§ **INFORMATION PROVIDED**
-------
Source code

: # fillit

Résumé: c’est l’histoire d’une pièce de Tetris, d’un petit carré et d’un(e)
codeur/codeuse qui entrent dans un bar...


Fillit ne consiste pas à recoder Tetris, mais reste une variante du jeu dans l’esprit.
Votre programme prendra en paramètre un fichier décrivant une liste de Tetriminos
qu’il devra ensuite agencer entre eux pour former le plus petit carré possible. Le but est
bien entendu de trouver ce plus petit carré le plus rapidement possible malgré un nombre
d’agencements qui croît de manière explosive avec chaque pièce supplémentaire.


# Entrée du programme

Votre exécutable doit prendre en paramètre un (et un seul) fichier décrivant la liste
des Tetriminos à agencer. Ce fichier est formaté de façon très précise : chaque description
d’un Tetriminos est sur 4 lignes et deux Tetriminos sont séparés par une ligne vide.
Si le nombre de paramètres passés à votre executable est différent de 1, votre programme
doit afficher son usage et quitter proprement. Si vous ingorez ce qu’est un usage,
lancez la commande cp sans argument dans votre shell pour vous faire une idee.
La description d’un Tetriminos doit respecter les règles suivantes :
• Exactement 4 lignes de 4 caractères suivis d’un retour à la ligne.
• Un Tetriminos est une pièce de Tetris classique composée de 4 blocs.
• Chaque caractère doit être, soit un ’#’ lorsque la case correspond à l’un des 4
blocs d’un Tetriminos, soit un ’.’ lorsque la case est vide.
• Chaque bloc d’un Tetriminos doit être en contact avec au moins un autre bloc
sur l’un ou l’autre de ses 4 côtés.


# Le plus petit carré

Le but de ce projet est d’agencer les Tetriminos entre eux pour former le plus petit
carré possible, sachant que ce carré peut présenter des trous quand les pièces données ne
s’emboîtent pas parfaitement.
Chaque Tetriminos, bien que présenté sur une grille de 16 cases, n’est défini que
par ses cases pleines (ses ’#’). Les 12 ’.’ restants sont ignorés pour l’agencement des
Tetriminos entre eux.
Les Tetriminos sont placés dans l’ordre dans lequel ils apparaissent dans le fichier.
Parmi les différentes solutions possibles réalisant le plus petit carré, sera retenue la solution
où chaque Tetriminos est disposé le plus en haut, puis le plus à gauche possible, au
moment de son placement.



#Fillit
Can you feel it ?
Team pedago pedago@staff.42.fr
-------
§ **WHAT IS REQUIRED**
Using the records above, report each line that contains the word "bien" by copying it.

§ **RESULT OF THIS TASK**
bien entendu de trouver ce plus petit carré le plus rapidement possible malgré un nombre
Chaque Tetriminos, bien que présenté sur une grille de 16 cases, n’est défini que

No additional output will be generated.